Insights on International Collaborative Health

Global Promise Home Asia Pacific Localizing Clinical Care

Health care is a competitive business. Hospitals often invest in their clinical programs as a way to distinguish themselves in an increasingly tough marketplace.

Hospitals offer clinical programs, such as emergency services, to compete directly for patients. Others use some services as a stepping stone leading to other in-demand care, for example, launching cardiac catheterization before opening heart surgery units. Hospitals also use their reputation around certain clinical programs as a way to attract top physicians who will help meet the health care needs of more patients.

Standout programs that meet both acute and preventive needs have become a necessity for any leading health system. Johns Hopkins Medicine International (JHI) helps our affiliates develop and manage quality and clinical care programs to stay competitive for the long term.
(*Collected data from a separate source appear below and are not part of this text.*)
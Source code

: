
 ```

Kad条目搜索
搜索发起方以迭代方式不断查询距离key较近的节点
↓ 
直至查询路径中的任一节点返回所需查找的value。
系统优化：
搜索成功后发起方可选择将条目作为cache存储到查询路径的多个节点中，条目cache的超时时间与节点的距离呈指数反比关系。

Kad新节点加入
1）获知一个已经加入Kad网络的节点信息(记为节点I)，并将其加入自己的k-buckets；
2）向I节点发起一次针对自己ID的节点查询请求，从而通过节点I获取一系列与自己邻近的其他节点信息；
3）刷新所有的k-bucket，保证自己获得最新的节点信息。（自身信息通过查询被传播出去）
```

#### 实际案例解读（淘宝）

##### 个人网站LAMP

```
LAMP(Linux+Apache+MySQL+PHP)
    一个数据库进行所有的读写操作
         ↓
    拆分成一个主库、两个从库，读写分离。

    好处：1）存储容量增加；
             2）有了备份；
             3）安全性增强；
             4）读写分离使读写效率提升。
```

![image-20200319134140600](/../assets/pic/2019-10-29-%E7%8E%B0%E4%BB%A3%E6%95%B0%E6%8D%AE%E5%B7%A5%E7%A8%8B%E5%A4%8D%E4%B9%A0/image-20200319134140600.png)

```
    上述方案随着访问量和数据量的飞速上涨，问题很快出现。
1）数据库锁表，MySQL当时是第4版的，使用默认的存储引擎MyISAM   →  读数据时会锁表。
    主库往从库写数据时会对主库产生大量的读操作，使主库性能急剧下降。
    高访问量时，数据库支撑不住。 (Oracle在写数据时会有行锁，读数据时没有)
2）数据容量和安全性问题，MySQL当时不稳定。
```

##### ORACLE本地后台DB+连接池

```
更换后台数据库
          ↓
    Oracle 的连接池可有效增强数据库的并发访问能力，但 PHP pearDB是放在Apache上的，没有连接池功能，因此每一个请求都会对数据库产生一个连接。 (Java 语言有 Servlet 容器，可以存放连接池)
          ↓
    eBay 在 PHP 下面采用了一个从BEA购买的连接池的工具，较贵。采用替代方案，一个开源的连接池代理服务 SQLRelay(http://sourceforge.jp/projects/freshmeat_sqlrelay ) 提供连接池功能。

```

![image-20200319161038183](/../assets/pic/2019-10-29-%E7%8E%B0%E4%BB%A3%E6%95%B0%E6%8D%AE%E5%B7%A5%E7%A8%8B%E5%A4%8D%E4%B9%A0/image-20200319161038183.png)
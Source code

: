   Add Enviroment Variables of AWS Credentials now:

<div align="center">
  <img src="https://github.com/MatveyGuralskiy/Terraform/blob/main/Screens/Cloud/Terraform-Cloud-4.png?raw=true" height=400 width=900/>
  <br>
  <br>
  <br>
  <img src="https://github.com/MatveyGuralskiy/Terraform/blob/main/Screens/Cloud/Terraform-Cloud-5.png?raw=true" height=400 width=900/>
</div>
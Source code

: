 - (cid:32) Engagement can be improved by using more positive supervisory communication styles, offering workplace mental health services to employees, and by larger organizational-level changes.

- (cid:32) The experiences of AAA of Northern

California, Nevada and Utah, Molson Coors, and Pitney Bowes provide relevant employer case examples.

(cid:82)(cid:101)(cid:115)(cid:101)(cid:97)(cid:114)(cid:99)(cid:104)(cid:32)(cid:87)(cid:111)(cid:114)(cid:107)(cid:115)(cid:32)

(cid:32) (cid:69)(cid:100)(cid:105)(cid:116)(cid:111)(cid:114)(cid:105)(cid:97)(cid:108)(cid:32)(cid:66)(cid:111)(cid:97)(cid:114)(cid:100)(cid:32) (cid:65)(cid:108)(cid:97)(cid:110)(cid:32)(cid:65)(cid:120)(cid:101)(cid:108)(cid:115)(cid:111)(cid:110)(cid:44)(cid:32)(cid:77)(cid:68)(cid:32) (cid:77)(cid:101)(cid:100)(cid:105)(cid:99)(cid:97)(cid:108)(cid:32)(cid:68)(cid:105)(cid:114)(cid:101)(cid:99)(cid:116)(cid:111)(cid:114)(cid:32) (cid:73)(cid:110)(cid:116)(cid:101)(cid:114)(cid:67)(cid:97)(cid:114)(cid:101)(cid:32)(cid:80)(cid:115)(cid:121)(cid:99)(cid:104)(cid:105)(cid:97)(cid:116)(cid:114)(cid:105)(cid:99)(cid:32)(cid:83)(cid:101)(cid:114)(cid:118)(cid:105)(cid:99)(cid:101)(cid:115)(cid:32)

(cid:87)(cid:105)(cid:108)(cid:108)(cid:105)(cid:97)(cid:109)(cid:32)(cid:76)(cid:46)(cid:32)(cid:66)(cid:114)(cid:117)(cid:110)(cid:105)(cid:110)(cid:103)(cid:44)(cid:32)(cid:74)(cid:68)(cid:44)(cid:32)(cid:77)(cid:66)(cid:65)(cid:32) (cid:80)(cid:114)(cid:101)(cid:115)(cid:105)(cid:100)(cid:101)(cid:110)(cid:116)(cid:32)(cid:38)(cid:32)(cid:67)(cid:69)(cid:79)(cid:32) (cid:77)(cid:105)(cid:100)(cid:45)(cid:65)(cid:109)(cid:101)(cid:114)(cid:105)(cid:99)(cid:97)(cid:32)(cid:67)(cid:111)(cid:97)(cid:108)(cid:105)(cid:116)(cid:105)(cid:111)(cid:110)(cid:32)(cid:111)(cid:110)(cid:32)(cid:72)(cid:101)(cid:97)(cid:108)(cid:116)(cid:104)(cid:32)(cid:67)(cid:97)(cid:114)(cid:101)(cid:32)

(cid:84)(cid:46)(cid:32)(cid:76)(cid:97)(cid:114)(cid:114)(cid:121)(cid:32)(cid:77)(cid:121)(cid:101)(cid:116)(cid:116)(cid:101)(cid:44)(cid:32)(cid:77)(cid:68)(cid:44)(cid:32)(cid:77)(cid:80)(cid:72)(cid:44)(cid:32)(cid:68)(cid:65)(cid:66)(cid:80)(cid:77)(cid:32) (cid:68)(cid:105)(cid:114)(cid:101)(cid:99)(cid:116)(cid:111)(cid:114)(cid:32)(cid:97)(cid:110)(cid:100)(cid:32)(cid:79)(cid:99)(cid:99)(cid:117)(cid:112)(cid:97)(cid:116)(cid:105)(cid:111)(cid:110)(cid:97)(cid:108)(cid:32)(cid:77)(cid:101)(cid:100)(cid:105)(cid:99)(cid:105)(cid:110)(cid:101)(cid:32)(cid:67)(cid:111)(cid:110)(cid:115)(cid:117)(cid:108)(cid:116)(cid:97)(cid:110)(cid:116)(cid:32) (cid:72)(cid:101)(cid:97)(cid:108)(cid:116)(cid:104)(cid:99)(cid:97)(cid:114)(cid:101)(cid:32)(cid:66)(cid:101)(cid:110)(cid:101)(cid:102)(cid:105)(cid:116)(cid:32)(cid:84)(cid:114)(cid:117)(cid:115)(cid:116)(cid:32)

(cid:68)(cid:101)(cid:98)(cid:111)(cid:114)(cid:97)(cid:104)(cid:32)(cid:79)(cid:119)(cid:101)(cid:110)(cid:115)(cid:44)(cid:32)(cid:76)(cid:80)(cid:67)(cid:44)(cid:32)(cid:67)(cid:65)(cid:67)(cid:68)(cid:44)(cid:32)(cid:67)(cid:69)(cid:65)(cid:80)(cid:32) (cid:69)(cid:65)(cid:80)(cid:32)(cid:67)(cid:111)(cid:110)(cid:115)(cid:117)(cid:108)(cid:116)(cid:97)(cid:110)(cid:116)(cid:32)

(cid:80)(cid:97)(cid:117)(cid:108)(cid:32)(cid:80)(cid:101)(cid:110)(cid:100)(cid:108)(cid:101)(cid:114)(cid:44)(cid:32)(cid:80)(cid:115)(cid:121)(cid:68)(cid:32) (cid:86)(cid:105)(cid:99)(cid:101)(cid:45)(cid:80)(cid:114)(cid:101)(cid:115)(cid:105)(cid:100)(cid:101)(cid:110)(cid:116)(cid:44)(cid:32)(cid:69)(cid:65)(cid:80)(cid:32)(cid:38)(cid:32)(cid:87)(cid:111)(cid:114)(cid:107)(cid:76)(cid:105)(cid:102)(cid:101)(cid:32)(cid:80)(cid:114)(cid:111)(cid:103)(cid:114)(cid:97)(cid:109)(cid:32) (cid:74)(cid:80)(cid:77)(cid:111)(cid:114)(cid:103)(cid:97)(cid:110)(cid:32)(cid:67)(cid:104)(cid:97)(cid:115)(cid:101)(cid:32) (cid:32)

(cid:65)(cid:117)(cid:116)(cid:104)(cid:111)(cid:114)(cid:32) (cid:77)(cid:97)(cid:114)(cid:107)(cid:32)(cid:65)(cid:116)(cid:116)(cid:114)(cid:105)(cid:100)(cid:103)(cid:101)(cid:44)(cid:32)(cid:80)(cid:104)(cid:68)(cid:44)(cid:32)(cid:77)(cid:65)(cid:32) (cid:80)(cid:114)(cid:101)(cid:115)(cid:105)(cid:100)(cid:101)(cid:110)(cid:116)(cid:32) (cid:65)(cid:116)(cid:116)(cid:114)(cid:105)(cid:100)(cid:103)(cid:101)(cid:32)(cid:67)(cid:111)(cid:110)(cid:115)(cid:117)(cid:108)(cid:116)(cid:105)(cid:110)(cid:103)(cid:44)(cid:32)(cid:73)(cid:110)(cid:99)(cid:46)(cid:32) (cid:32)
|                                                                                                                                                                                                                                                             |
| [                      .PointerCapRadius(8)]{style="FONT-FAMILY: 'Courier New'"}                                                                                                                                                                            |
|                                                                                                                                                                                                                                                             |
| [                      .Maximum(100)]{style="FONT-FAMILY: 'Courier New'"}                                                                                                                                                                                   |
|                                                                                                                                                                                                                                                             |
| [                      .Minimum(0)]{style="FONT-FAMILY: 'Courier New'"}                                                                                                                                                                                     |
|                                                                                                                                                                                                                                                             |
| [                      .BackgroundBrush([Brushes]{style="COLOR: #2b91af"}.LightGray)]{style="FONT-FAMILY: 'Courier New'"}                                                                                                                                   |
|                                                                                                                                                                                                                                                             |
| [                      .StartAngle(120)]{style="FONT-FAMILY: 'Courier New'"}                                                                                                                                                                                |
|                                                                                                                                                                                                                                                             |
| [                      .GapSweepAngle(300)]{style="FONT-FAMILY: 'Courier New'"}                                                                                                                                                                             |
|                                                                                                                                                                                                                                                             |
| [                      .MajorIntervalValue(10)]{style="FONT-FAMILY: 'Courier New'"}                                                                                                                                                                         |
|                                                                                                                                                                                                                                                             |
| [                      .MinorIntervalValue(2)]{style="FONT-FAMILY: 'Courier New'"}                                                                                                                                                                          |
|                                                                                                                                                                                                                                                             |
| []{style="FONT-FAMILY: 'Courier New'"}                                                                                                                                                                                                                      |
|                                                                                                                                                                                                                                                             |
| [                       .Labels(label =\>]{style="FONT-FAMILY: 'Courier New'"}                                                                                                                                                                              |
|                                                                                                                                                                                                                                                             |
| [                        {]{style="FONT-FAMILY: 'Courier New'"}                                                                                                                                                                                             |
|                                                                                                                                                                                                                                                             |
Since opening The Johns Hopkins Hospital in 1889 and welcoming the first class in the school of medicine four years later, our organization has been revolutionizing clinical practice in the United States and securing a reputation for delivering high-quality care.

In the early 1900s, Johns Hopkins pioneered the field of neurosurgery and performed the first successful operations for brain tumors. Our Heart and Vascular Institute performed the first positive “blue baby operation” in 1944 to correct congenital heart defects. Our kidney transplant program, established in 1968, was one of the first in the nation, and in 2002 we developed a method for transplanting kidneys between incompatible donors and recipients. We opened the Bloomberg~Kimmel Institute for Cancer Immunotherapy in 2016 to help in the fight against cancer.

JHI pulls from 128 years of expertise at Johns Hopkins to support leading health providers, governments and educational institutions around the world as they strive to offer local options for the care their patients need.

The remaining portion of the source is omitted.